INSTRUCTIONS FOR THE TASK = Where the records below begin, start copying, and stop after the line that contains "- **Input**: 3"; reproduce every line exactly but omit pictures.

(Pictures paired with source code)
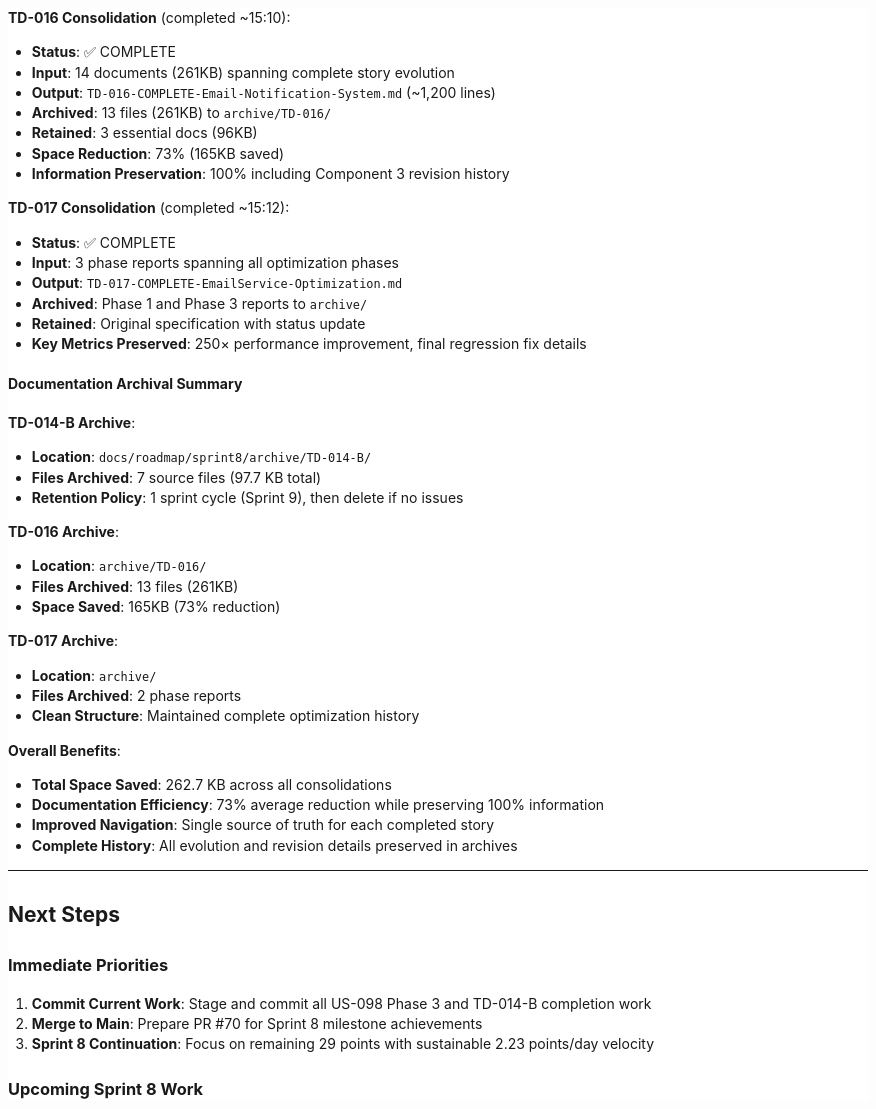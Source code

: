 **TD-016 Consolidation** (completed ~15:10):
- **Status**: ✅ COMPLETE
- **Input**: 14 documents (261KB) spanning complete story evolution
- **Output**: `TD-016-COMPLETE-Email-Notification-System.md` (~1,200 lines)
- **Archived**: 13 files (261KB) to `archive/TD-016/`
- **Retained**: 3 essential docs (96KB)
- **Space Reduction**: 73% (165KB saved)
- **Information Preservation**: 100% including Component 3 revision history

**TD-017 Consolidation** (completed ~15:12):
- **Status**: ✅ COMPLETE
- **Input**: 3 phase reports spanning all optimization phases
- **Output**: `TD-017-COMPLETE-EmailService-Optimization.md`
- **Archived**: Phase 1 and Phase 3 reports to `archive/`
- **Retained**: Original specification with status update
- **Key Metrics Preserved**: 250× performance improvement, final regression fix details

#### Documentation Archival Summary

**TD-014-B Archive**:
- **Location**: `docs/roadmap/sprint8/archive/TD-014-B/`
- **Files Archived**: 7 source files (97.7 KB total)
- **Retention Policy**: 1 sprint cycle (Sprint 9), then delete if no issues

**TD-016 Archive**:
- **Location**: `archive/TD-016/`
- **Files Archived**: 13 files (261KB)
- **Space Saved**: 165KB (73% reduction)

**TD-017 Archive**:
- **Location**: `archive/`
- **Files Archived**: 2 phase reports
- **Clean Structure**: Maintained complete optimization history

**Overall Benefits**:
- **Total Space Saved**: 262.7 KB across all consolidations
- **Documentation Efficiency**: 73% average reduction while preserving 100% information
- **Improved Navigation**: Single source of truth for each completed story
- **Complete History**: All evolution and revision details preserved in archives

---

## Next Steps

### Immediate Priorities

1. **Commit Current Work**: Stage and commit all US-098 Phase 3 and TD-014-B completion work
2. **Merge to Main**: Prepare PR #70 for Sprint 8 milestone achievements
3. **Sprint 8 Continuation**: Focus on remaining 29 points with sustainable 2.23 points/day velocity

### Upcoming Sprint 8 Work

ANSWER BOX =
Source code

: **TD-016 Consolidation** (completed ~15:10):
- **Status**: ✅ COMPLETE
- **Input**: 14 documents (261KB) spanning complete story evolution
- **Output**: `TD-016-COMPLETE-Email-Notification-System.md` (~1,200 lines)
- **Archived**: 13 files (261KB) to `archive/TD-016/`
- **Retained**: 3 essential docs (96KB)
- **Space Reduction**: 73% (165KB saved)
- **Information Preservation**: 100% including Component 3 revision history

**TD-017 Consolidation** (completed ~15:12):
- **Status**: ✅ COMPLETE
- **Input**: 3 phase reports spanning all optimization phases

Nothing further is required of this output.